Write out the records beneath this line exactly as they appear, minus any images.

(Stored data)
—————

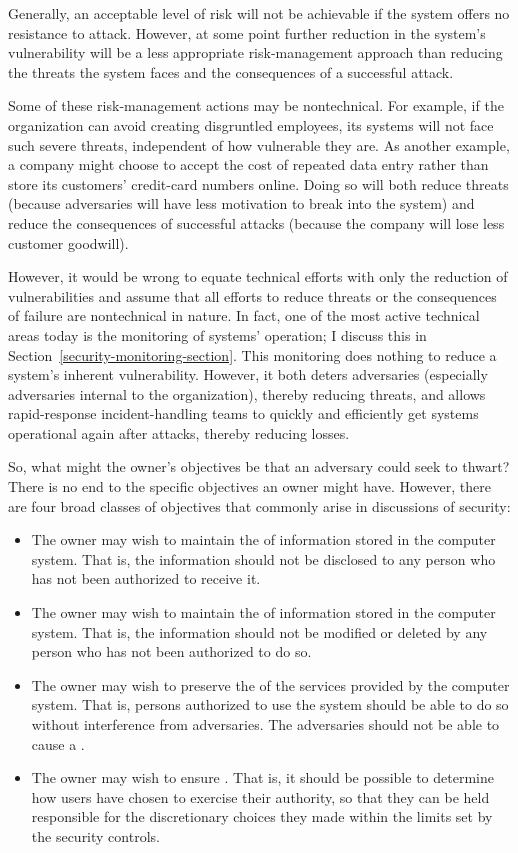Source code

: Generally, an acceptable level of risk will not be achievable if the
system offers no resistance to attack.  However, at some point further
reduction in the system's vulnerability will be a less appropriate
risk-management approach than reducing the threats the system faces
and the consequences of a successful attack.

Some of these risk-management actions may be nontechnical.  For
example, if the organization can avoid creating disgruntled employees,
its systems will not face such severe threats, independent of how
vulnerable they are.  As another example, a company might choose to
accept the cost of repeated data entry rather than store its
customers' credit-card numbers online.  Doing so will both reduce
threats (because adversaries will have less motivation to break into
the system) and reduce the consequences of successful attacks (because
the company will lose less customer goodwill).

However, it would be wrong to equate technical efforts with only the
reduction of vulnerabilities and assume that all efforts to reduce
threats or the consequences of failure are nontechnical in nature.  In
fact, one of the most active technical areas today is the monitoring
of systems' operation; I discuss this in
Section~\ref{security-monitoring-section}.  This monitoring does
nothing to reduce a system's inherent vulnerability.  However, it both
deters adversaries (especially adversaries internal to the
organization), thereby reducing threats, and allows rapid-response
incident-handling teams to quickly and efficiently get systems
operational again after attacks, thereby reducing losses.

So, what might the owner's objectives be that an adversary could seek
to thwart?  There is no end to the specific objectives an owner might
have.  However, there are four broad classes of objectives that
commonly arise in discussions of security:
\begin{itemize}
\item The owner may wish to maintain the  of
  information stored in the computer system.  That is, the information
  should not be disclosed to any person who has not been authorized to
  receive it.
\item The owner may wish to maintain the  of
  information stored in the computer system.  That is, the information
  should not be modified or deleted by any person who has not been
  authorized to do so.
\item The owner may wish to preserve the  of the
  services provided by the computer system.  That is, persons
  authorized to use the system should be able to do so without
  interference from adversaries.  The adversaries
  should not be able to cause a .
\item The owner may wish to ensure .  That is,
  it should be possible to determine how users have chosen to exercise
  their authority, so that they can be held responsible for the
  discretionary choices they made within the limits set by the
  security controls.
\end{itemize}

—————

Answer space:
Source code

: Generally, an acceptable level of risk will not be achievable if the
system offers no resistance to attack.  However, at some point further
reduction in the system's vulnerability will be a less appropriate
risk-management approach than reducing the threats the system faces
and the consequences of a successful attack.

Some of these risk-management actions may be nontechnical.  For
example, if the organization can avoid creating disgruntled employees,
its systems will not face such severe threats, independent of how
vulnerable they are.  As another example, a company might choose to
accept the cost of repeated data entry rather than store its
customers' credit-card numbers online.  Doing so will both reduce
threats (because adversaries will have less motivation to break into
the system) and reduce the consequences of successful attacks (because
the company will lose less customer goodwill).

However, it would be wrong to equate technical efforts with only the
reduction of vulnerabilities and assume that all efforts to reduce
threats or the consequences of failure are nontechnical in nature.  In
fact, one of the most active technical areas today is the monitoring
of systems' operation; I discuss this in
Section~\ref{security-monitoring-section}.  This monitoring does
nothing to reduce a system's inherent vulnerability.  However, it both
deters adversaries (especially adversaries internal to the
organization), thereby reducing threats, and allows rapid-response
incident-handling teams to quickly and efficiently get systems
operational again after attacks, thereby reducing losses.

So, what might the owner's objectives be that an adversary could seek
to thwart?  There is no end to the specific objectives an owner might
have.  However, there are four broad classes of objectives that
commonly arise in discussions of security:
\begin{itemize}
\item The owner may wish to maintain the  of
  information stored in the computer system.  That is, the information
  should not be disclosed to any person who has not been authorized to
  receive it.
\item The owner may wish to maintain the  of
  information stored in the computer system.  That is, the information
  should not be modified or deleted by any person who has not been
  authorized to do so.
\item The owner may wish to preserve the  of the
  services provided by the computer system.  That is, persons
  authorized to use the system should be able to do so without
  interference from adversaries.  The adversaries
  should not be able to cause a .
\item The owner may wish to ensure .  That is,
  it should be possible to determine how users have chosen to exercise
  their authority, so that they can be held responsible for the
  discretionary choices they made within the limits set by the
  security controls.
\end{itemize}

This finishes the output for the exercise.